The Kentucky Derby, whose 141  st   winner, American Pharoah, is the first horse to win from the dreaded 16th pole. Courtesy

The Kentucky Derby, whose 141st winner, American Pharoah, is the first horse to win from the dreaded 16th pole. Courtesy

Congrats to American Pharoah – and yes, it is spelled the wrong way – for winning a thrilling 141st Kentucky Derby, coming down the stretch to overtake Dortmund, the third place finisher, and hold off Firing Line, who finished second.

It was the third Derby win and second in a row for jockey Victor Espinoza, who rode beloved California Chrome last year; the fourth win for trainer Bob Baffert; and the first win in four attempts for Egyptian-born owner Ahmed Zayat, who said he has no fears for the Preakness, which will be run May 16 at Pimilco in troubled Baltimore.

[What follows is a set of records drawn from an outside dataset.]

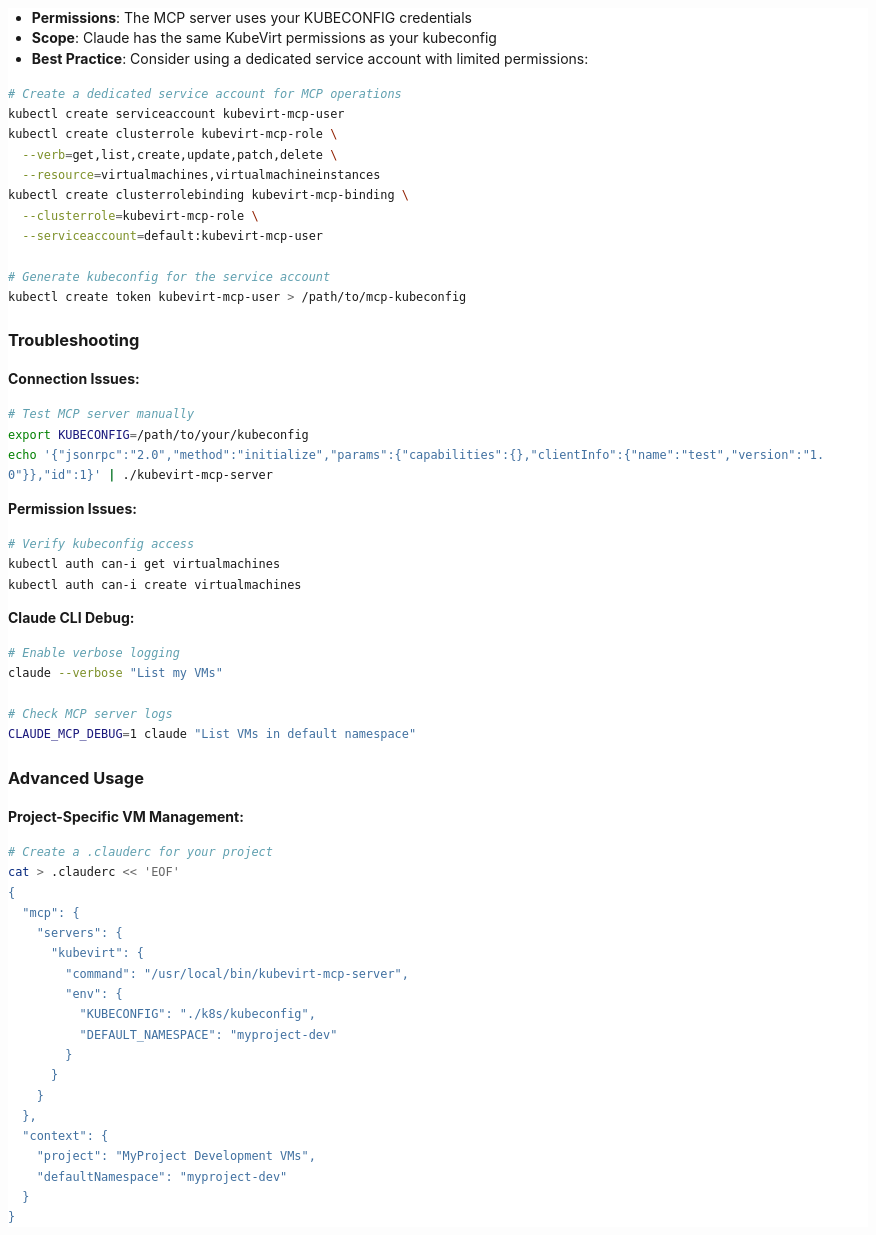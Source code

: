 - **Permissions**: The MCP server uses your KUBECONFIG credentials
- **Scope**: Claude has the same KubeVirt permissions as your kubeconfig
- **Best Practice**: Consider using a dedicated service account with limited permissions:

```bash
# Create a dedicated service account for MCP operations
kubectl create serviceaccount kubevirt-mcp-user
kubectl create clusterrole kubevirt-mcp-role \
  --verb=get,list,create,update,patch,delete \
  --resource=virtualmachines,virtualmachineinstances
kubectl create clusterrolebinding kubevirt-mcp-binding \
  --clusterrole=kubevirt-mcp-role \
  --serviceaccount=default:kubevirt-mcp-user

# Generate kubeconfig for the service account
kubectl create token kubevirt-mcp-user > /path/to/mcp-kubeconfig
```

### Troubleshooting

**Connection Issues:**
```bash
# Test MCP server manually
export KUBECONFIG=/path/to/your/kubeconfig
echo '{"jsonrpc":"2.0","method":"initialize","params":{"capabilities":{},"clientInfo":{"name":"test","version":"1.0"}},"id":1}' | ./kubevirt-mcp-server
```

**Permission Issues:**
```bash
# Verify kubeconfig access
kubectl auth can-i get virtualmachines
kubectl auth can-i create virtualmachines
```

**Claude CLI Debug:**
```bash
# Enable verbose logging
claude --verbose "List my VMs"

# Check MCP server logs
CLAUDE_MCP_DEBUG=1 claude "List VMs in default namespace"
```

### Advanced Usage

**Project-Specific VM Management:**
```bash
# Create a .clauderc for your project
cat > .clauderc << 'EOF'
{
  "mcp": {
    "servers": {
      "kubevirt": {
        "command": "/usr/local/bin/kubevirt-mcp-server",
        "env": {
          "KUBECONFIG": "./k8s/kubeconfig",
          "DEFAULT_NAMESPACE": "myproject-dev"
        }
      }
    }
  },
  "context": {
    "project": "MyProject Development VMs",
    "defaultNamespace": "myproject-dev"
  }
}
```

With the first leg of the Triple Crown concluded, the other race begins – the one that has for 37 years has been defined by dashed hopes. Can American Pharoah do what no horse has done since Affirmed in 1978 and win the Triple Crown? His talent says yes and history says no, the experts say.

I say it’s such a pharaonic challenge as to be both an irresistible dream – and subject. (“Criterion,” the planned third novel in my series “The Games Men Play,” is told in part from the viewpoint of the title racehorse, who’s trying to win the Triple Crown.)

Part of the fun of Derby Day is, of course, the fashion, and not just at Churchill Downs. In my guise as editor of WAG magazine, I was among the judges (with WVOX Radio’s John Marino and jockey Tyler Buter) of the Derby Hat Contest at Empire City Casino at Yonkers Raceway. (Sports Illustrated swimsuit issue covergirl Hannah Davis was also on hand, awarding a special prize to 86-year-old Jennette Waiters, who looked lovely in a blue brocade topper.)

Hats off to the 75 fanciful participants and especially the winners, who included Lisa Singleton, Cruv Cubales and Lee Kulsha. My favorite hats were those like Kulsha’s that saluted the Derby with red roses, greenery, mint juleps and racetrack brims.

At the actual Derby, fashion commentator Johnny Weir was on the same sartorial track and gave the ladies (and a few gentlemen) back in Yonkers a run for their money.

Proving there’s nothing quite as thrilling as creativity and its expression.